So if the main candidates are hCard/XFN in HTML and VCard/FOAF in
RDF/XML we then need 2 discovery standards for each. And there are two
main candidates for that
- <link> in the <head> section of the html
- XRDS-Simple with two Service entries.
So far so good. But now we come down to the real problem. We really need
two discovery standards.
- Here's the URL of my profile data (in format X)
- Here's the URL of my contact list data (in format y)
FOAF has one discovery standard "here's my FOAF". hCard and XFN don't
really have a discovery standard at all, at all.
Everything else is well understood and defined. Apart from actually
implementing some of this stuff, the discovery is the last missing
piece, just as it was back in Jan.
On a brief reading of the pages around that I'm properly confused. :(
The need here for data portability during signup (or later) is to get a
single URL from the user and then to use that to discover the location
of:-
1) The URL of the page containing their profile description
2) The URL of the page containing their list of contacts
And then to extract the data from those pages unambiguously. And for 2)

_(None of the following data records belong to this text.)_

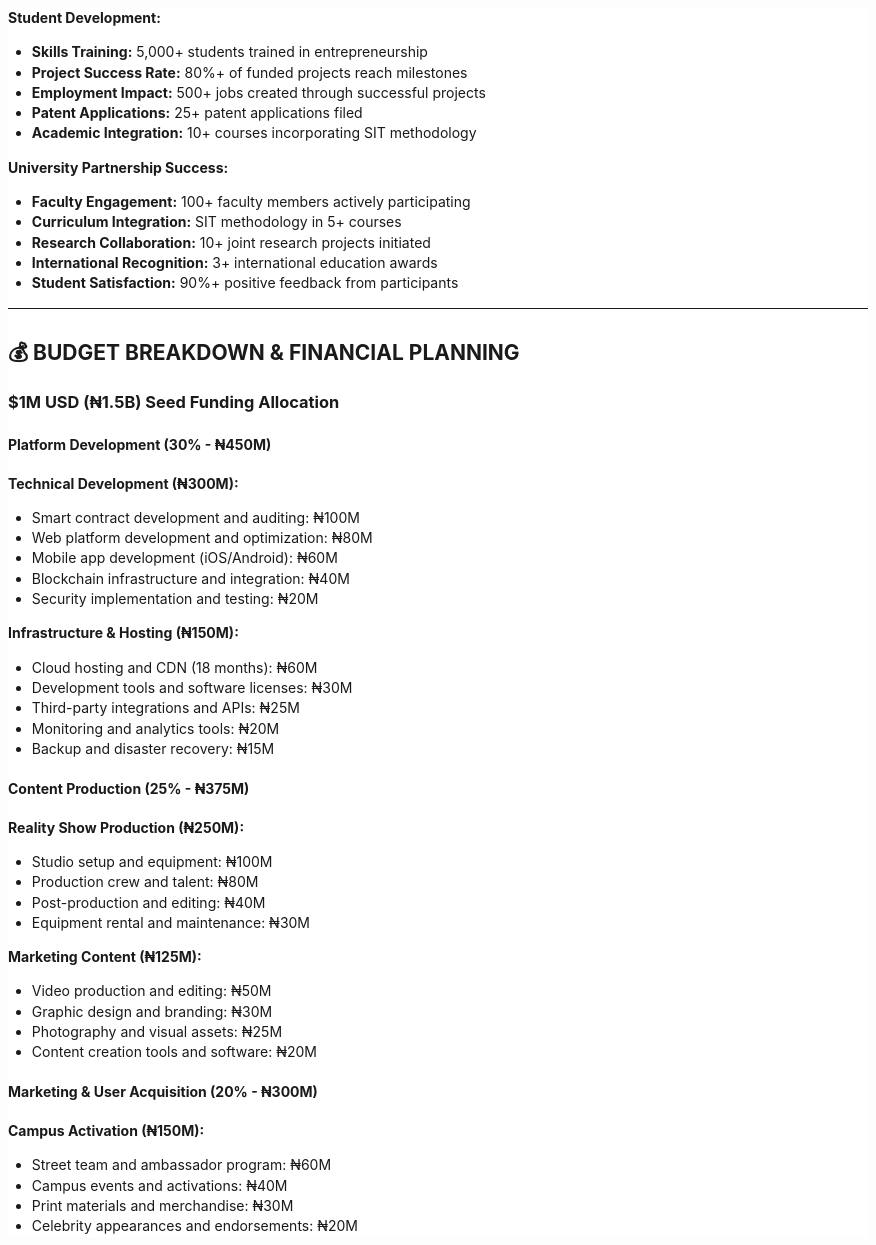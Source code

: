 **Student Development:**
- **Skills Training:** 5,000+ students trained in entrepreneurship
- **Project Success Rate:** 80%+ of funded projects reach milestones
- **Employment Impact:** 500+ jobs created through successful projects
- **Patent Applications:** 25+ patent applications filed
- **Academic Integration:** 10+ courses incorporating SIT methodology

**University Partnership Success:**
- **Faculty Engagement:** 100+ faculty members actively participating
- **Curriculum Integration:** SIT methodology in 5+ courses
- **Research Collaboration:** 10+ joint research projects initiated
- **International Recognition:** 3+ international education awards
- **Student Satisfaction:** 90%+ positive feedback from participants

---

## 💰 BUDGET BREAKDOWN & FINANCIAL PLANNING

### **$1M USD (₦1.5B) Seed Funding Allocation**

#### **Platform Development (30% - ₦450M)**

**Technical Development (₦300M):**
- Smart contract development and auditing: ₦100M
- Web platform development and optimization: ₦80M
- Mobile app development (iOS/Android): ₦60M
- Blockchain infrastructure and integration: ₦40M
- Security implementation and testing: ₦20M

**Infrastructure & Hosting (₦150M):**
- Cloud hosting and CDN (18 months): ₦60M
- Development tools and software licenses: ₦30M
- Third-party integrations and APIs: ₦25M
- Monitoring and analytics tools: ₦20M
- Backup and disaster recovery: ₦15M

#### **Content Production (25% - ₦375M)**

**Reality Show Production (₦250M):**
- Studio setup and equipment: ₦100M
- Production crew and talent: ₦80M
- Post-production and editing: ₦40M
- Equipment rental and maintenance: ₦30M

**Marketing Content (₦125M):**
- Video production and editing: ₦50M
- Graphic design and branding: ₦30M
- Photography and visual assets: ₦25M
- Content creation tools and software: ₦20M

#### **Marketing & User Acquisition (20% - ₦300M)**

**Campus Activation (₦150M):**
- Street team and ambassador program: ₦60M
- Campus events and activations: ₦40M
- Print materials and merchandise: ₦30M
- Celebrity appearances and endorsements: ₦20M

to be able to see identifiers that can be matched with identifiers
already held locally. Preferably without having to spider outwards to
the full profile page of each contact.
I still don't feel I understand the pattern for structuring all this
using just microformats. I can see bits and pieces in the microformat
approach that all help but I can't see an overall pattern that can be
recommended as a Best Practice.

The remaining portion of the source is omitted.